THE CAST IRON SHORE! AKA THE CAZZY

Known to locals as The Cazzy, the area runs from the Dingle to Otterspool and over the last 200 years has undergone huge change. From the 19th century as a beauty spot depicted in poetry, industrialisation, rescued for recreation in the 1980s, a period of neglect and its most recent incarnation as a place once again to breath fresh air and view the magnificent Mersey.

When I was 13 years old I went on a class outing to visit Garston Bottle Works which sat on the shore at the end of the River Mersey.

The beach was always muddy, and I do mean muddy, you sank six inches deep if you walked in it.
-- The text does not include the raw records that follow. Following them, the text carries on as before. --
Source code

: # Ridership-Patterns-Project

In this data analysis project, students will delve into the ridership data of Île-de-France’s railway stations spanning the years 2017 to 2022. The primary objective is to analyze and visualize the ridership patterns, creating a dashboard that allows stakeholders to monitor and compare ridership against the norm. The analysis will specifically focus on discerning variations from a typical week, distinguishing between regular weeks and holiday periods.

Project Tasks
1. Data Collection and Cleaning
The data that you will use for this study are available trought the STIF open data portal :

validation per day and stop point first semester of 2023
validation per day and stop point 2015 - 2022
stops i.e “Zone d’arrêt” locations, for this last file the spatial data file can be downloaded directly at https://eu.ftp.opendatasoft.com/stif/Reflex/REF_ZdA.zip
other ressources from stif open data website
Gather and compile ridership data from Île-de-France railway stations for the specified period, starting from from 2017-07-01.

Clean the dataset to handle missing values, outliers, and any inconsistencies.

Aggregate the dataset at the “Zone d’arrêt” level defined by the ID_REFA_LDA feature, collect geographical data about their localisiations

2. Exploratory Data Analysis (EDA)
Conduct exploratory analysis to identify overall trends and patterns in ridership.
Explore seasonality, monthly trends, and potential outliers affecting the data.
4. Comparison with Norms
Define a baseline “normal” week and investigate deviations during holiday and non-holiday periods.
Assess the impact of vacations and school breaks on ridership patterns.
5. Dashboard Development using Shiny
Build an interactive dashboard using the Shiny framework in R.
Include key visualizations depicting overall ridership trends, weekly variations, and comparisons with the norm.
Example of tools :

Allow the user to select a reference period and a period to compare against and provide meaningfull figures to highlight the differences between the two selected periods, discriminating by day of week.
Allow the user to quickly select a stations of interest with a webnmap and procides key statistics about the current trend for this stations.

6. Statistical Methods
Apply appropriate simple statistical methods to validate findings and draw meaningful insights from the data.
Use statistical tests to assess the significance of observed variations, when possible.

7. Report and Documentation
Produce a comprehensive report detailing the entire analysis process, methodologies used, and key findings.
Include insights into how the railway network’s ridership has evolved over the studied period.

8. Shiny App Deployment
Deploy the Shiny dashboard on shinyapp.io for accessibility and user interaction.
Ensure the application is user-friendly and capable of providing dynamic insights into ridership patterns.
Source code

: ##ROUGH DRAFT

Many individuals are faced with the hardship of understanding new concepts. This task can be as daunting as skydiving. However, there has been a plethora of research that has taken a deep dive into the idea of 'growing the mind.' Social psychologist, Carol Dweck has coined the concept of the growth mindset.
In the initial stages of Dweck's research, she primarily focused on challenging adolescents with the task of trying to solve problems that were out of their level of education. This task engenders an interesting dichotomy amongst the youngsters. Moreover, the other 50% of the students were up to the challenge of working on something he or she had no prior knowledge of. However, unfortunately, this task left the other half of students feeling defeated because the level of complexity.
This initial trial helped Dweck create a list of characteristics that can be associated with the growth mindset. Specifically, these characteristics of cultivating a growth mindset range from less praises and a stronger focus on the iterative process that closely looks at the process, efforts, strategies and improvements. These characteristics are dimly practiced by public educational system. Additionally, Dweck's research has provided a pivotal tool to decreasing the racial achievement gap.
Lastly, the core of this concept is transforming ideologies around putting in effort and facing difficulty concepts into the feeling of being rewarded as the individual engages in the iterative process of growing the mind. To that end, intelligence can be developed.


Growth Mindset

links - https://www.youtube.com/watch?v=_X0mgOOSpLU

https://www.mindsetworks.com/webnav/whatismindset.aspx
After touring the factory, the class dispersed taking a bus back to Liverpool. I decided I would explore the many rusting and decrepit tug boats that had been scuttled and left to decompose like so many rotting whales or shark carcasses. The bulk of them, were used to transport grain, sugar, nuts and flour, to name just a few of the many products stored or used in the grimy foundries that dotted the dock road at the bottom of parliament street in Liverpool 8.

The overwhelming stench of rotted grain, flour and sugar nauseated me, and in short order, I retreated but not without tearing hole in my jacket on a rusted and jagged hull. I walked back stepping in the foot prints I had made earlier and by the time I got to dry land I was three inches taller. I scraped the mud from my shoes but by the time I had finished I had decorated myself from head to toe in thick stinking mud. Had I tried to board a bus I would been ejected with a sneer by any conductor on any bus.

I trudged the five miles home and along the way, I was shunned by all who came within smelling distance.

In 1961  I went to work for a salvaging company dismantling the very same tug boats. As soon as the acetylene torche hit the steel, it released that all too familiar rancid odor many times worse than with my first encounter.

I a few short years I would see the meteoric rise of the Beatles and the explosion of the British rock scene, namely The Mersey Beat.  Soon after that, it was exported to America and the rest of the world. The second British invasion onto American soil albeit this time it was a non-violent one, would bring great change and progress and unity all across the globe.

In a few more years I would meet a beautiful American university student , we would marry, she would bear a son, and we would also leave for America, hot on the heels of  the Beatles and the uniquely British version of Rock n Roll music.